32% Insider-Linked: The DORA Requirements for Managing Insider Threat in Banking
The Threat That Sits at the Next Desk
The cybersecurity industry spends disproportionate attention on external threats: nation-state APTs, ransomware gangs, hacktivist collectives. But the aggregated data from SOC reports across French, German, and Luxembourg banks tells a different story: 32% of major breaches in European banking are linked to malicious or negligent insiders. Nearly one in three significant security incidents originates not from outside the perimeter, but from within it.
This statistic, drawn from operational security reporting rather than survey data, captures a threat that DORA was designed to address but that many institutions underweight in their compliance programmes. External threats are visible and dramatic — a DDoS attack brings down a website, a ransomware deployment locks critical systems. Insider threats are quiet, persistent, and often discovered only after significant damage has been done.
The breakdown is instructive. Of the 32%, approximately 18 percentage points are attributed to malicious insiders — employees or contractors who deliberately misuse their access for financial gain, espionage, or sabotage. The remaining 14 percentage points reflect negligent insiders — staff who, through carelessness, inadequate training, or social engineering, create security breaches without malicious intent.
| Breach source | Percentage | DORA relevance |
|---|---|---|
| External attack (cyber) | 48% | Art. 7-9 (systems, identification, protection) |
| Malicious insider | 18% | Art. 9(4)(c) (awareness), Art. 5 (governance) |
| Negligent insider | 14% | Art. 9(4)(c) (awareness), Art. 13 (learning) |
| Third-party originated | 12% | Art. 28-30 (third-party risk) |
| Physical/environmental | 5% | Art. 11-12 (continuity, recovery) |
| Unknown/unattributed | 3% | Art. 17 (incident management) |
The Deepfake Escalation
In one of the most striking insider-adjacent incidents of recent years, a Deutsche Bank India executive transferred EUR 120,000 after being deceived by a deepfake video call purporting to be the CEO. The technology used was commercially available, the social engineering was sophisticated, and the financial loss was immediate.
This incident sits at the intersection of external attack and insider vulnerability.
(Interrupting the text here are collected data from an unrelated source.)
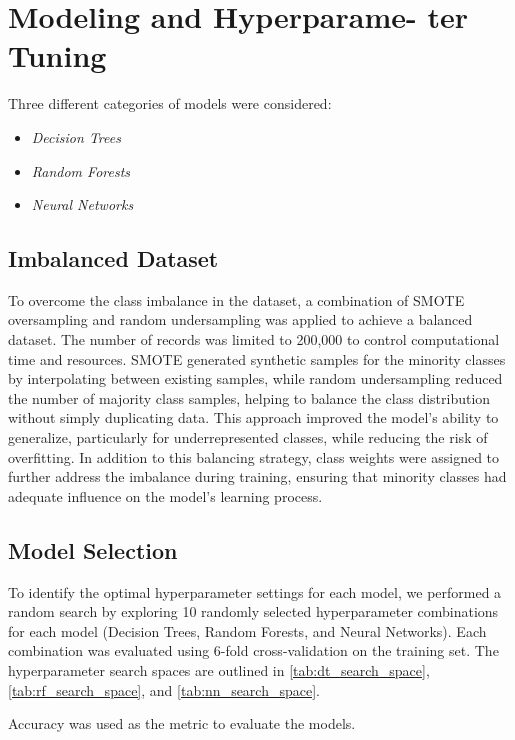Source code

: \section{Modeling and Hyperparame-
ter Tuning}

Three different categories of models were
considered:
\begin{itemize}
    \item \textit{Decision Trees}
    \item \textit{Random Forests}
    \item \textit{Neural Networks}
\end{itemize}


\subsection{Imbalanced Dataset}
To overcome the class imbalance in the dataset, 
a combination of SMOTE oversampling and random 
undersampling was applied to achieve a balanced dataset. 
The number of records was limited to 200,000 to 
control computational time and resources. 
SMOTE generated synthetic samples for the minority 
classes by interpolating between existing samples, 
while random undersampling reduced the number of 
majority class samples, helping to balance the 
class distribution without simply duplicating data. 
This approach improved the model’s ability to 
generalize, particularly for underrepresented 
classes, while reducing the risk of overfitting. 
In addition to this balancing strategy, class 
weights were assigned to further address the 
imbalance during training, ensuring that minority 
classes had adequate influence on the model’s 
learning process.

\subsection{Model Selection}
To identify the optimal hyperparameter settings for 
each model, we performed a random search by exploring 
10 randomly selected hyperparameter combinations for 
each model (Decision Trees, Random Forests, and 
Neural Networks). Each combination was evaluated 
using 6-fold cross-validation on the training set. 
The hyperparameter search spaces 
are outlined in \autoref{tab:dt_search_space}, 
\autoref{tab:rf_search_space}, and 
\autoref{tab:nn_search_space}.

Accuracy was used as the metric to evaluate
the models.


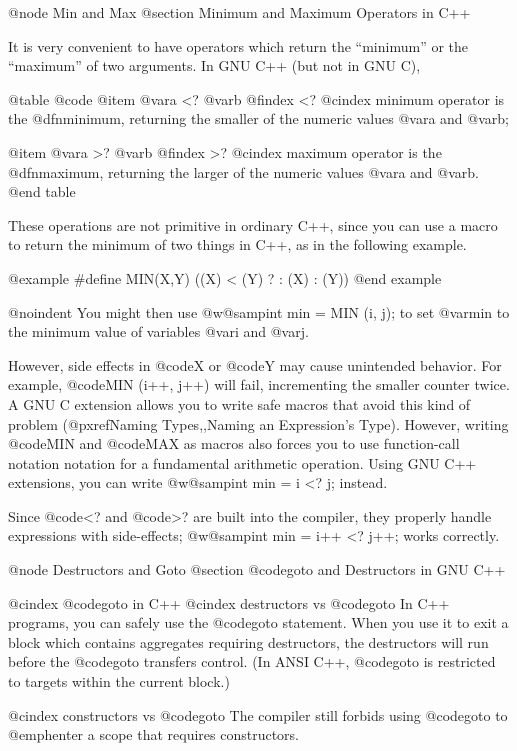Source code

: {{{{{@node Min and Max
@section Minimum and Maximum Operators in C++

It is very convenient to have operators which return the ``minimum'' or the
``maximum'' of two arguments.  In GNU C++ (but not in GNU C),

@table @code
@item @var{a} <? @var{b}
@findex <?
@cindex minimum operator
is the @dfn{minimum}, returning the smaller of the numeric values
@var{a} and @var{b};

@item @var{a} >? @var{b}
@findex >?
@cindex maximum operator
is the @dfn{maximum}, returning the larger of the numeric values @var{a}
and @var{b}.
@end table

These operations are not primitive in ordinary C++, since you can
use a macro to return the minimum of two things in C++, as in the
following example.

@example
#define MIN(X,Y) ((X) < (Y) ? : (X) : (Y))
@end example

@noindent
You might then use @w{@samp{int min = MIN (i, j);}} to set @var{min} to
the minimum value of variables @var{i} and @var{j}.

However, side effects in @code{X} or @code{Y} may cause unintended
behavior.  For example, @code{MIN (i++, j++)} will fail, incrementing
the smaller counter twice.  A GNU C extension allows you to write safe
macros that avoid this kind of problem (@pxref{Naming Types,,Naming an
Expression's Type}).  However, writing @code{MIN} and @code{MAX} as
macros also forces you to use function-call notation notation for a
fundamental arithmetic operation.  Using GNU C++ extensions, you can
write @w{@samp{int min = i <? j;}} instead.

Since @code{<?} and @code{>?} are built into the compiler, they properly
handle expressions with side-effects;  @w{@samp{int min = i++ <? j++;}}
works correctly.

@node Destructors and Goto
@section @code{goto} and Destructors in GNU C++

@cindex @code{goto} in C++
@cindex destructors vs @code{goto}
In C++ programs, you can safely use the @code{goto} statement.  When you
use it to exit a block which contains aggregates requiring destructors,
the destructors will run before the @code{goto} transfers control.  (In
ANSI C++, @code{goto} is restricted to targets within the current
block.)

@cindex constructors vs @code{goto}
The compiler still forbids using @code{goto} to @emph{enter} a scope
that requires constructors.

}}}}}
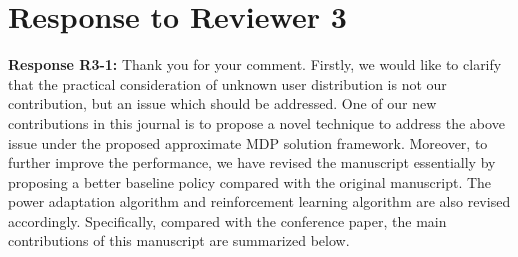 \documentclass[12pt,onecolumn]{IEEEtran}
\newcommand{\blue}{\color{blue}}
\newcommand{\spaceblank}{\vskip 4mm}
\begin{document}
\section{Response to Reviewer 3}
\spaceblank
{}
\spaceblank
{\blue \textbf{Response R3-1:} Thank you for your comment. Firstly, we would like to clarify that the practical consideration of unknown user distribution is not our contribution, but an issue which should be addressed. One of our new contributions in this journal is to propose a novel technique to address the above issue under the proposed approximate MDP solution framework. Moreover, to further improve the performance, we have revised the manuscript essentially by proposing a better baseline policy compared with the original manuscript. The power adaptation algorithm and reinforcement learning algorithm are also revised accordingly. Specifically, compared with the conference paper, the main contributions of this manuscript are summarized below. 


}
\end{document}
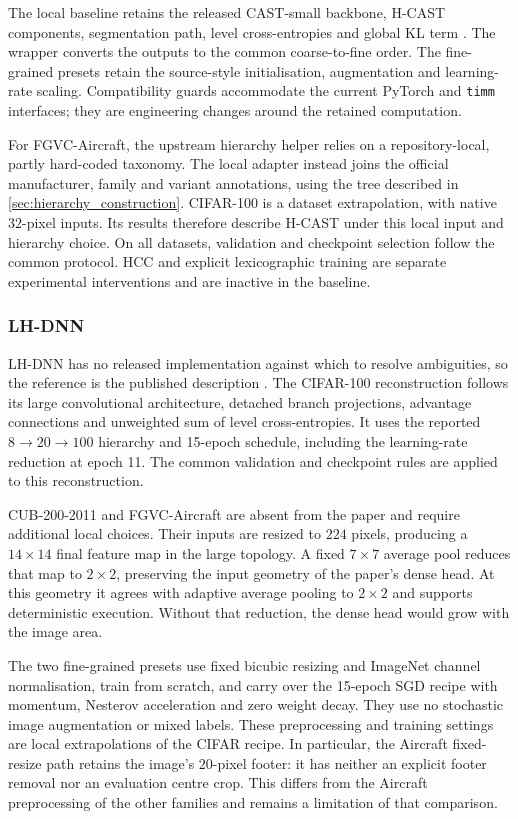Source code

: The local baseline retains the released CAST-small backbone, H-CAST components,
segmentation path, level cross-entropies and global KL term
\cite{park2024visually}. The wrapper converts the outputs to the common
coarse-to-fine order. The fine-grained presets retain the source-style
initialisation, augmentation and learning-rate scaling. Compatibility guards
accommodate the current PyTorch and \texttt{timm} interfaces; they are engineering
changes around the retained computation.

For FGVC-Aircraft, the upstream hierarchy helper relies on a repository-local,
partly hard-coded taxonomy. The local adapter instead joins the official
manufacturer, family and variant annotations, using the tree described in
\cref{sec:hierarchy_construction}. CIFAR-100 is a dataset extrapolation, with
native $32$-pixel inputs. Its results therefore describe H-CAST under this
local input and hierarchy choice. On all datasets, validation and checkpoint
selection follow the common protocol. HCC and explicit lexicographic training
are separate experimental interventions and are inactive in the baseline.

\subsubsection{LH-DNN}
\label{sssec:fidelity_lhdnn}

LH-DNN has no released implementation against which to resolve ambiguities, so
the reference is the published description \cite{fiaschi2024informed}. The
CIFAR-100 reconstruction follows its large convolutional architecture,
detached branch projections, advantage connections and unweighted sum of level
cross-entropies. It uses the reported $8\to20\to100$ hierarchy and 15-epoch
schedule, including the learning-rate reduction at epoch 11. The common
validation and checkpoint rules are applied to this reconstruction.

CUB-200-2011 and FGVC-Aircraft are absent from the paper and require additional
local choices. Their inputs are resized to $224$ pixels, producing a
$14\times14$ final feature map in the large topology. A fixed $7\times7$
average pool reduces that map to $2\times2$, preserving the input geometry of
the paper's dense head. At this geometry it agrees with adaptive average
pooling to $2\times2$ and supports deterministic execution. Without that
reduction, the dense head would grow with the image area.

The two fine-grained presets use fixed bicubic resizing and ImageNet channel
normalisation, train from scratch, and carry over the 15-epoch SGD recipe with
momentum, Nesterov acceleration and zero weight decay. They use no stochastic
image augmentation or mixed labels. These preprocessing and training settings
are local extrapolations of the CIFAR recipe. In particular, the Aircraft
fixed-resize path retains the image's $20$-pixel footer: it has neither an
explicit footer removal nor an evaluation centre crop. This differs from the
Aircraft preprocessing of the other families and remains a limitation of that
comparison.

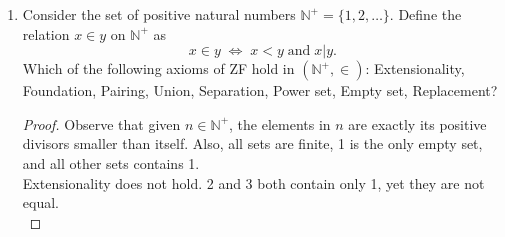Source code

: \documentclass{article}
\begin{document}
\begin{enumerate}
\begin{proof}
      Next, we show that $\alpha$ is also the least non-empty limit ordinal.
      $\alpha$ is clearly non-empty since it contains the empty set. Assume
      by contradiction that $\beta$ is a non-empty limit ordinal that is
      smaller than $\alpha$. Being a limit ordinal, $\beta$ must be closed
      under successor: if there is a $\gamma\in\beta$ whose successor
      $S(\gamma)$ is not in $\beta$, then $\beta$ must either be equal
      $S(\gamma)$ or be smaller than $S(\gamma)$. The former cannot be true
      since $\beta$ is a limit ordinal. Yet the latter also cannot be true
      because ordinals containing $\gamma$ must either equal $S(\gamma)$ or
      contain $S(\gamma)$. So $\beta$ is non-empty, closed under
      successor, and smaller than $\alpha$, which contradicts our earlier
      proof that $\alpha$ is the least non-empty ordinal closed under
      successor. \\

      Finally, we show that $\alpha$ is also the least infinite ordinal.
      Assume by contradiction that the least infinite ordinal $\beta$ is
      contained in $\alpha$. Then since $\alpha$ is the least non-empty
      limit ordinal as we have shown in the previous paragraph, $\beta$
      must be a successor ordinal. Then the predecessor of $\beta$ would
      also be an infinite ordinal, which contradicts our choice of $\beta$
      as the least infinite ordinal. 
    \end{proof}

  \item Consider the set of positive natural numbers
    $\mathbb{N}^+=\{1,2,\ldots\}$. Define the relation $x\in y$ on
    $\mathbb{N}^+$ as
    \begin{equation*}
      x\in y\; \Leftrightarrow\; x<y\; \text{and}\; x|y.
    \end{equation*}
    Which of the following axioms of ZF hold in $(\mathbb{N}^+,\in)$:
    Extensionality, Foundation, Pairing, Union, Separation, Power set,
    Empty set, Replacement?

    \begin{proof}
      Observe that given $n\in\mathbb{N}^+$, the elements in $n$ are
      exactly its positive divisors smaller than itself. Also, all sets
      are finite, 1 is the only empty set, and all other sets contains 1.
      \\

      Extensionality does not hold. 2 and 3 both contain only 1, yet they
      are not equal. \\


\end{proof}
\end{enumerate}
\end{document}
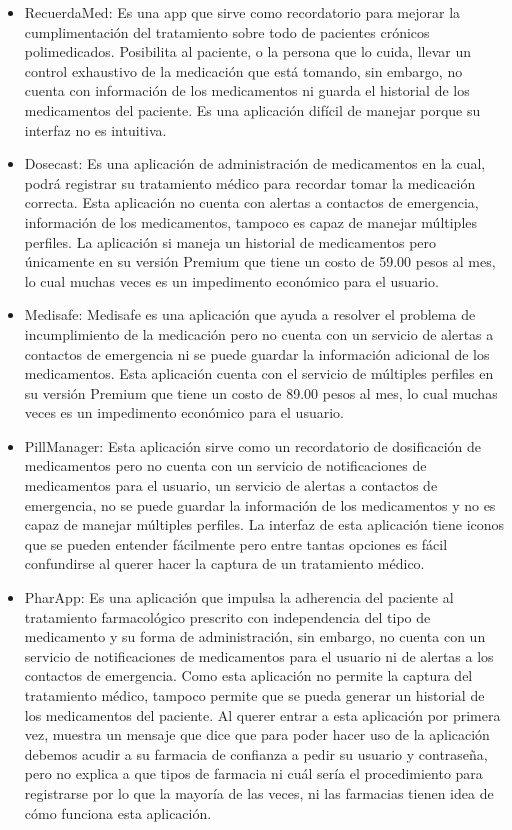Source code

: \begin{itemize}
	\item RecuerdaMed: Es una app que sirve como recordatorio para mejorar la cumplimentación del tratamiento sobre todo de pacientes crónicos polimedicados. Posibilita al paciente, o la persona que lo cuida, llevar un control exhaustivo de la medicación que está tomando, sin embargo, no cuenta con información de los medicamentos ni guarda el historial de los medicamentos del paciente. Es una aplicación difícil de manejar porque su interfaz no es intuitiva.

	\item Dosecast: Es una aplicación de administración de medicamentos en la cual, podrá registrar su tratamiento médico para recordar tomar la medicación correcta. Esta aplicación no cuenta con alertas a contactos de emergencia, información de los medicamentos, tampoco es capaz de manejar múltiples perfiles. La aplicación si maneja un historial de medicamentos pero únicamente en su versión Premium que tiene un costo de 59.00 pesos al mes, lo cual muchas veces es un impedimento económico para el usuario.

	\item Medisafe: Medisafe es una aplicación que ayuda a resolver el problema de incumplimiento de la medicación pero no cuenta con un servicio de alertas a contactos de emergencia ni se puede guardar la información adicional de los medicamentos. Esta aplicación cuenta con el servicio de múltiples perfiles en su versión Premium que tiene un costo de 89.00 pesos al mes, lo cual muchas veces es un impedimento económico para el usuario.
	
	\item PillManager: Esta aplicación sirve como un recordatorio de dosificación de medicamentos pero no cuenta con un servicio de notificaciones de medicamentos para el usuario, un servicio de alertas a contactos de emergencia, no se puede guardar la información de los medicamentos y no es capaz de manejar múltiples perfiles. La interfaz de esta aplicación tiene iconos que se pueden entender fácilmente pero entre tantas opciones es fácil confundirse al querer hacer la captura de un tratamiento médico.

	\item PharApp: Es una aplicación que impulsa la adherencia del paciente al tratamiento farmacológico prescrito con independencia del tipo de medicamento y su forma de administración, sin embargo, no cuenta con un servicio de notificaciones de medicamentos para el usuario ni de alertas a los contactos de emergencia. Como esta aplicación no permite la captura del tratamiento médico, tampoco permite que se pueda generar un historial de los medicamentos del paciente. Al querer entrar a esta aplicación por primera vez, muestra un mensaje que dice que para poder hacer uso de la aplicación debemos acudir a su farmacia de confianza a pedir su usuario y contraseña, pero no explica a que tipos de farmacia ni cuál sería el procedimiento para registrarse por lo que la mayoría de las veces, ni las farmacias tienen idea de cómo funciona esta aplicación.
	

\end{itemize}
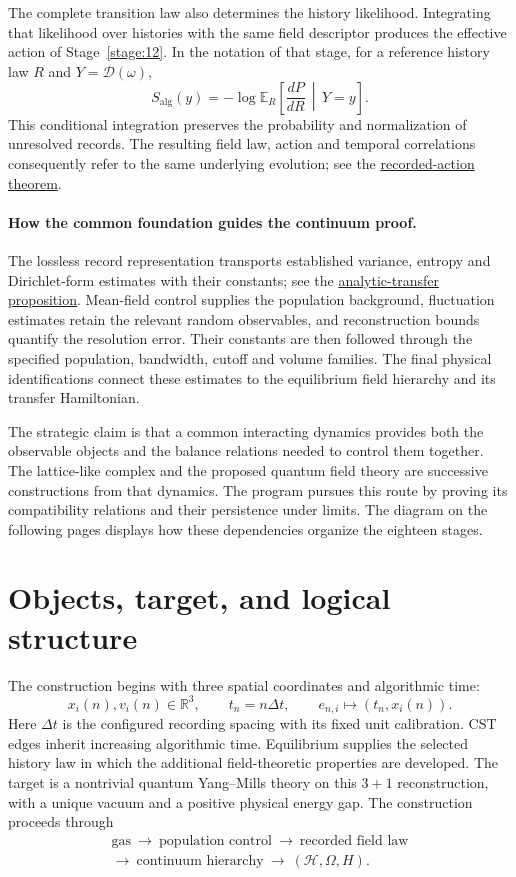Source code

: \documentclass[11pt,a4paper]{article}
\begin{document}
The complete transition law also determines the history likelihood.
Integrating that likelihood over histories with the same field descriptor
produces the effective action of Stage~\ref{stage:12}. In the notation of
that stage, for a reference history law \(R\) and \(Y=\mathscr D(\omega)\),
\[
S_{\mathrm{alg}}(y)
=-\log\mathbb E_R\!\left[\frac{dP}{dR}\,\middle|\,Y=y\right].
\]
This conditional integration preserves the probability and normalization
of unresolved records. The resulting field law, action and temporal
correlations consequently refer to the same underlying evolution; see the
\hyperref[src:thm-ym-recorded-action-emergence]{recorded-action theorem}.

\paragraph{How the common foundation guides the continuum proof.}
The lossless record representation transports established variance,
entropy and Dirichlet-form estimates with their constants; see the
\hyperref[src:prop-fractal-set-analytic-transfer]{analytic-transfer proposition}.
Mean-field control supplies the population background, fluctuation estimates
retain the relevant random observables, and reconstruction bounds quantify
the resolution error. Their constants are then followed through the
specified population, bandwidth, cutoff and volume families. The final
physical identifications connect these estimates to the equilibrium field
hierarchy and its transfer Hamiltonian.

The strategic claim is that a common interacting dynamics provides both
the observable objects and the balance relations needed to control them
together. The lattice-like complex and the proposed quantum field theory
are successive constructions from that dynamics. The program pursues this
route by proving its compatibility relations and their persistence under
limits. The diagram on the following pages displays how these dependencies
organize the eighteen stages.
\clearpage
\section*{Objects, target, and logical structure}
The construction begins with three spatial coordinates and algorithmic time:
\[
x_i(n),v_i(n)\in\mathbb R^3,\qquad t_n=n\Delta t,\qquad
e_{n,i}\mapsto(t_n,x_i(n)).
\]
Here \(\Delta t\) is the configured recording spacing with its fixed unit calibration. CST edges inherit increasing algorithmic time. Equilibrium supplies the selected history law in which the additional field-theoretic properties are developed. The target is a nontrivial quantum Yang--Mills theory on this \(3+1\) reconstruction, with a unique vacuum and a positive physical energy gap. The construction proceeds through
\[
\begin{gathered}\text{gas}\ \longrightarrow\ \text{population control}\ \longrightarrow\ \text{recorded field law}\\
\longrightarrow\ \text{continuum hierarchy}\ \longrightarrow\ (\mathcal H,\Omega,H).\end{gathered}
\]
\end{document}
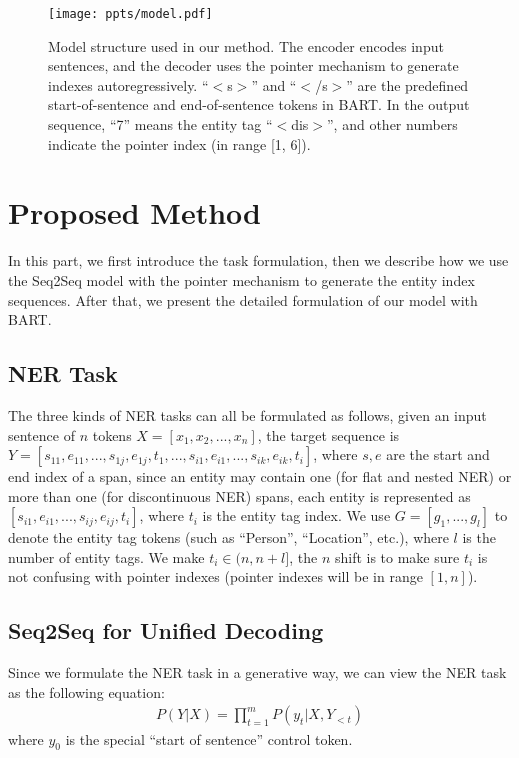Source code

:\documentclass[11pt,a4paper]{article}
\begin{document}
\begin{figure*}[t]
\centering
  \texttt{[image: ppts/model.pdf]}
  \caption{Model structure used in our method. The encoder encodes input sentences, and the decoder uses the pointer mechanism to generate indexes autoregressively. ``$<$s$>$'' and ``$<$/s$>$'' are the predefined start-of-sentence and end-of-sentence tokens in BART. In the output sequence, ``7'' means the entity tag ``$<$dis$>$'', and other numbers indicate the pointer index (in range [1, 6]).}\label{fig:strucutre}
\end{figure*}

\section{Proposed Method}
In this part, we first introduce the task formulation, then we describe how we use the Seq2Seq model with the pointer mechanism to generate the entity index sequences. After that, we present the detailed formulation of our model with BART.


\subsection{NER Task}
The three kinds of NER tasks can all be formulated as follows, given an input sentence of $n$ tokens $X=[x_1, x_2, ..., x_n]$,  the target sequence is $Y=[s_{11}, e_{11},...,s_{1j}, e_{1j}, t_1, ..., s_{i1}, e_{i1},...,s_{ik},e_{ik}, t_i]$, where $s,e$ are the start and end index of a span, since an entity may contain one (for flat and nested NER) or more than one (for discontinuous NER) spans, each entity is represented as $[s_{i1}, e_{i1},...,s_{ij}, e_{ij}, t_i]$, where $t_i$ is the entity tag index. We use $G=[g_1, ..., g_l]$ to denote the entity tag tokens (such as ``Person'', ``Location'', etc.), where $l$ is the number of entity tags.  We make $t_i \in (n, n+l]$, the $n$ shift is to make sure $t_i$ is not confusing with pointer indexes (pointer indexes will be in range $[1, n]$).


\subsection{Seq2Seq for Unified Decoding}
Since we formulate the NER task in a generative way, we can view the NER task as the following equation:
\begin{align}
  P(Y|X) = \prod_{t=1}^m P(y_t|X, Y_{<t})
\end{align}
where $y_0$ is the special ``start of sentence'' control token.
\end{document}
The threat actor was external; the vector was an insider's trust in apparent authority. ENISA's threat landscape reports consistently identify social engineering as a top attack vector against the European financial sector — and deepfake technology is making social engineering dramatically more effective.
The regulatory implications are direct. Art. 9(4)(c) mandates "digital operational resilience awareness programmes and training" for staff. The Deutsche Bank deepfake case demonstrates that awareness programmes must evolve beyond traditional phishing simulations to address AI-powered social engineering that exploits trust hierarchies within organizations.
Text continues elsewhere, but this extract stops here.